The Formation of a Stellar Association in the NGC 7000/IC 5070 Complex: Results from Kinematic Analysis of Stars and Gas

TL;DR

This study uses Gaia data to analyze the kinematics and structure of young stars in the North America/Pelican Nebulae, revealing multiple groups with distinct motions and suggesting star formation via turbulent cloud collapse.

Contribution

It provides a detailed kinematic analysis of YSOs in the region, refining membership lists and identifying multiple expanding groups associated with molecular clouds.

Findings

Six spatio-kinematic groups identified among YSOs.

Three groups are expanding with velocity gradients of 0.3-0.5 km/s/pc.
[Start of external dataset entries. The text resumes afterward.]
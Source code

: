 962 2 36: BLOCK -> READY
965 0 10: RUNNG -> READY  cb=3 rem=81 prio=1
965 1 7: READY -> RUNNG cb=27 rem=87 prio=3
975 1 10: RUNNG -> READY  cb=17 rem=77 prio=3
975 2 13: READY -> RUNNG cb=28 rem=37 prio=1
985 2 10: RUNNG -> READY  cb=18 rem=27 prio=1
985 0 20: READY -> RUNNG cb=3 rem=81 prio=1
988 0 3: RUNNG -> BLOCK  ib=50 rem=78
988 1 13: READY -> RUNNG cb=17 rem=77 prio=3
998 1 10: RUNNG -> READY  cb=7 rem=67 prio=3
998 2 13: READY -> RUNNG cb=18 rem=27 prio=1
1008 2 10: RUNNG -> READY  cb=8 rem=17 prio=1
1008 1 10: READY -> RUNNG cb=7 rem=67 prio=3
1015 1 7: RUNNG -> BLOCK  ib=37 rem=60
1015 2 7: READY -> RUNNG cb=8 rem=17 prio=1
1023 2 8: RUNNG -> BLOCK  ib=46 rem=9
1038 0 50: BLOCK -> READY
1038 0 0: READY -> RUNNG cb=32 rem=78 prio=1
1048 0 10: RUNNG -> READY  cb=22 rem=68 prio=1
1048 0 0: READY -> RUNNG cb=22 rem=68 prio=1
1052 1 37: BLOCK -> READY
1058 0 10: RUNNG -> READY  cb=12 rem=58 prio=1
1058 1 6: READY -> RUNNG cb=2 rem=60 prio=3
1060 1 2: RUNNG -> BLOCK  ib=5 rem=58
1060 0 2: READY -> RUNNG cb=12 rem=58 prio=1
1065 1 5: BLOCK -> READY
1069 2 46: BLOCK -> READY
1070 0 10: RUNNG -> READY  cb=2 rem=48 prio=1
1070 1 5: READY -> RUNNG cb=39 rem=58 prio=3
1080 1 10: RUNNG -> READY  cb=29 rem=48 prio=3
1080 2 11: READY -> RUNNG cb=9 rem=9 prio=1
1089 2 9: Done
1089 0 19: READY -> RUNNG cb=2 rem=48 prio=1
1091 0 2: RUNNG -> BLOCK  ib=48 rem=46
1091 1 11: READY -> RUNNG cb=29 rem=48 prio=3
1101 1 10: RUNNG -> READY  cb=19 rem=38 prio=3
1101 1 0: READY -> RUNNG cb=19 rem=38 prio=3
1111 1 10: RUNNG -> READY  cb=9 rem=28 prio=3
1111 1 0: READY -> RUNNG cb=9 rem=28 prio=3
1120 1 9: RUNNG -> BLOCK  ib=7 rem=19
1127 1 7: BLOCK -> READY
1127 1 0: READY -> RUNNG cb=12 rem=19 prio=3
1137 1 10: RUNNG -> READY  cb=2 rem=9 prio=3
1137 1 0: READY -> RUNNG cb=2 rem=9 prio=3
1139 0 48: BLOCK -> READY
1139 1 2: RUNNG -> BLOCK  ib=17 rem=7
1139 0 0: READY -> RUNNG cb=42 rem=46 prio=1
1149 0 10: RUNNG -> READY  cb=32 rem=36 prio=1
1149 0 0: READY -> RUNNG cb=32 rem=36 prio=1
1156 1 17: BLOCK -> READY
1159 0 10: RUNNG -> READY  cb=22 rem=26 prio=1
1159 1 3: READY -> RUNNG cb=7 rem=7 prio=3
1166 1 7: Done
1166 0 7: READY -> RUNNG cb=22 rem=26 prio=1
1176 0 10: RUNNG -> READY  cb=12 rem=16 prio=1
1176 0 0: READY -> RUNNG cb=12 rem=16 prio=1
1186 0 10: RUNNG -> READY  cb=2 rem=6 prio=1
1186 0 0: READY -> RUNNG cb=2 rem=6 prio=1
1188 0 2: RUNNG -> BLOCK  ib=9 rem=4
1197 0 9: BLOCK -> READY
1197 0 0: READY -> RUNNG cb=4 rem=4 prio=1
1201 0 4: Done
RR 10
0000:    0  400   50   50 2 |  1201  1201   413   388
Most stars are consistent with formation from free-fall collapse of a turbulent molecular cloud.

Abstract

We examine the clustering and kinematics of young stellar objects (YSOs) in the North America/Pelican Nebulae, as revealed by Gaia astrometry, in relation to the structure and motions of the molecular gas, as indicated in molecular line maps. The Gaia parallaxes and proper motions allow us to significantly refine previously published lists of YSOs, demonstrating that many of the objects previously thought to form a distributed population turn out to be non-members. The members are subdivided into at least 6 spatio-kinematic groups, each of which is associated with its own molecular cloud component or components. Three of the groups are expanding, with velocity gradients of 0.3-0.5 km/s/pc, up to maximum velocities of ~8 km/s away from the groups' centers. The two known O-type stars associated with the region, 2MASS J20555125+4352246 and HD 199579, are rapidly escaping one of these groups, following the same position-velocity relation as the low-mass stars. We calculate that a combination of gas expulsion and tidal forces from the clumpy distribution of molecular gas could impart the observed velocity gradients within the groups. However, on a global scale, the relative motions of the groups do not appear either divergent or convergent. The velocity dispersion of the whole system is consistent with the kinetic energy gained due to gravitational collapse of the complex. Most of the stellar population has ages similar to the free-fall timescales for the natal clouds. Thus, we suggest the nearly free-fall collapse of a turbulent molecular cloud as the most likely scenario for star formation in this complex.